There is much more star power in this Jan. 1 game. No team has more players than Ohio State’s and ND’s combined 20 in ESPN Draft analyst Mel Kiper Jr.’s top 10 draft-eligible players by position. And only the Cotton Bowl (Alabama vs. Michigan State national semi) can match the Fiesta Bowl’s four consensus All-Americans.
“Maybe Ronnie Stanley and Joey Bosa play to a tie,” Kelly said, referring to two of those. “Maybe they don’t, but you hope maybe that’s the case from our perspective. And then those other guys have got to step up across the board. That’s what I’ve learned.”
Culture beats scheme?
Kelly’s little preseason catchphrase has found new life in the postseason. And the best thing about it was this time it came from his players.
Buying into Kizer
Notre Dame’s stand-in redshirt freshman quarterback, DeShone Kizer, actually finished with better pass-efficiency stats than the man who finished spring practice at least a rung and a half ahead of him on the depth chart (transfer Everett Golson, now at Florida State) as well as the two starting QBs Ohio State has used this season (Cardale Jones and J.T. Barrett).
But it wasn’t exactly love at first sight for Kelly when evaluating Kizer, first in the recruiting process, then as the replacement for injured starter Malik Zaire.
“We weren’t totally sold on his physical skills,” Kelly said of Kizer’s high school days at Toledo Central Catholic. “Like in combines, he was OK. He wasn’t great. Threw the ball a bit inconsistently. He was a bit off at times, a bit of a long-lever kid.
“So we had to go see him play a couple of times. And every time he played, he mounted fourth-quarter drives. I mean, he just had a way about him. And so when we offered him, we offered him on that premise, that he had that kind of ‘I can’t put my finger on it,’ but the guy just gets it done late.”
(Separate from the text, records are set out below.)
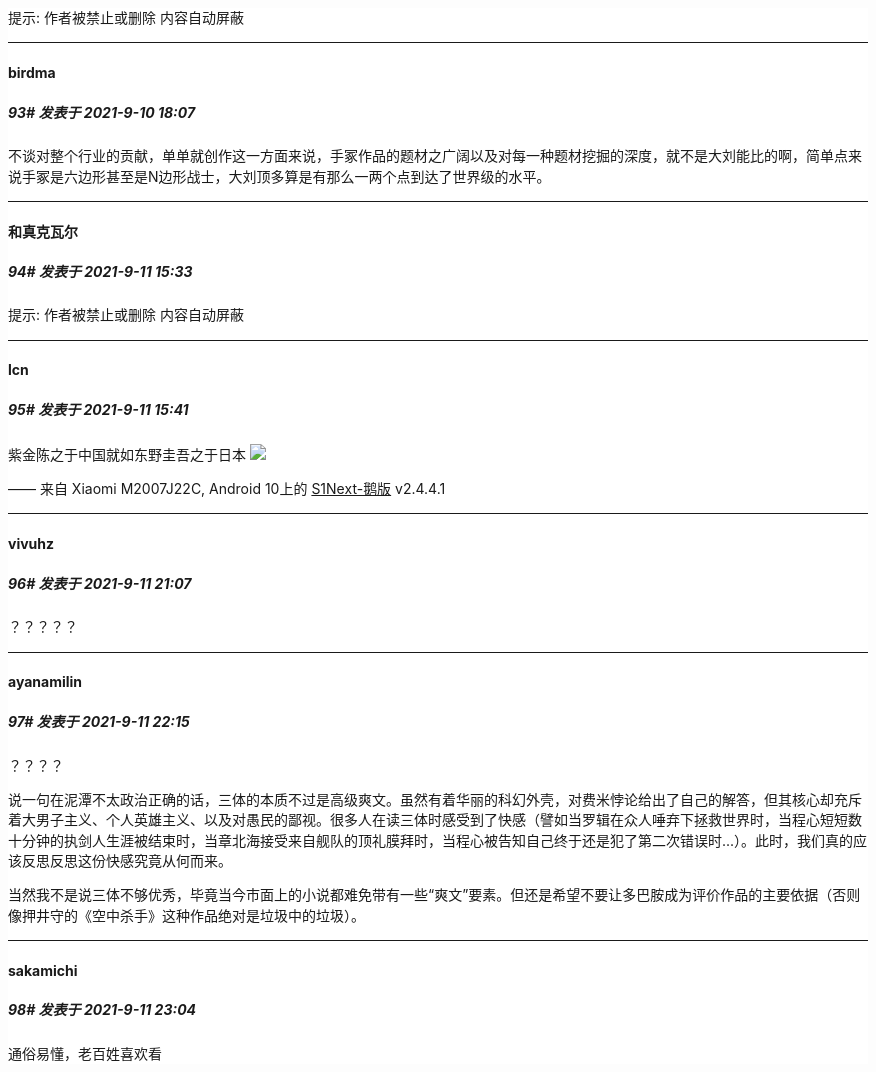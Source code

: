 提示: 作者被禁止或删除 内容自动屏蔽

*****

####  birdma  
##### 93#       发表于 2021-9-10 18:07

不谈对整个行业的贡献，单单就创作这一方面来说，手冢作品的题材之广阔以及对每一种题材挖掘的深度，就不是大刘能比的啊，简单点来说手冢是六边形甚至是N边形战士，大刘顶多算是有那么一两个点到达了世界级的水平。

*****

####  和真克瓦尔  
##### 94#       发表于 2021-9-11 15:33

提示: 作者被禁止或删除 内容自动屏蔽

*****

####  lcn  
##### 95#       发表于 2021-9-11 15:41

紫金陈之于中国就如东野圭吾之于日本
<img src="https://static.saraba1st.com/image/smiley/face2017/067.png" referrerpolicy="no-referrer">

—— 来自 Xiaomi M2007J22C, Android 10上的 [S1Next-鹅版](https://github.com/ykrank/S1-Next/releases) v2.4.4.1

*****

####  vivuhz  
##### 96#       发表于 2021-9-11 21:07

？？？？？

*****

####  ayanamilin  
##### 97#       发表于 2021-9-11 22:15

？？？？

说一句在泥潭不太政治正确的话，三体的本质不过是高级爽文。虽然有着华丽的科幻外壳，对费米悖论给出了自己的解答，但其核心却充斥着大男子主义、个人英雄主义、以及对愚民的鄙视。很多人在读三体时感受到了快感（譬如当罗辑在众人唾弃下拯救世界时，当程心短短数十分钟的执剑人生涯被结束时，当章北海接受来自舰队的顶礼膜拜时，当程心被告知自己终于还是犯了第二次错误时...）。此时，我们真的应该反思反思这份快感究竟从何而来。

当然我不是说三体不够优秀，毕竟当今市面上的小说都难免带有一些“爽文”要素。但还是希望不要让多巴胺成为评价作品的主要依据（否则像押井守的《空中杀手》这种作品绝对是垃圾中的垃圾）。

*****

####  sakamichi  
##### 98#       发表于 2021-9-11 23:04

通俗易懂，老百姓喜欢看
As Kizer did in his first significant college action, a 34-27 come-from-behind victory at Virginia on Sept. 12, a game in which Zaire suffered a season-ending ankle injury.
“Now he had all this physical ability that hadn’t shown itself yet,” Kelly said. “And then when we put him in the game against Virginia and I looked at him, I was obviously feeling at that time, ‘We’ve got to put this kid in the game. This doesn’t look good.’
“He looked a lot more confident than I did, and that’s when I knew we had a kid who was going to be OK.”
Personnel matters
Senior running back C.J. Prosise (high ankle sprain) continues to ease his way back into physical activity, but Kelly says ND’s leading rusher has yet to take meaningful practice reps yet.
“We’re hopeful, as we continue to move through next week, that we get closer and closer,” Kelly said.
• Sophomore cornerback Nick Watkins has found a second wind in postseason and is challenging both starters, juniors Devin Butler and Cole Luke, per Kelly.
“I think that’s just confidence, and I think it’s starting to come on,” Kelly said of the difference in Watkins. “I’m looking forward to seeing him really grow.
“All three of them, we’ve put in a competitive situation. And I think we’re going to continue to keep the heat on them, so to speak, to keep competing, because I think it brings out the best of them.”
• Kelly said bowl practices haven’t been structured as in years past, where young players can make a big impression, but redshirting freshman Miles Boykin has managed to do so this postseason anyway.
“He’s long. He’s athletic. He attacks the football,” Kelly said. “You could see where he’s going to be a really, really prominent player in our offense. Like what he’s doing.”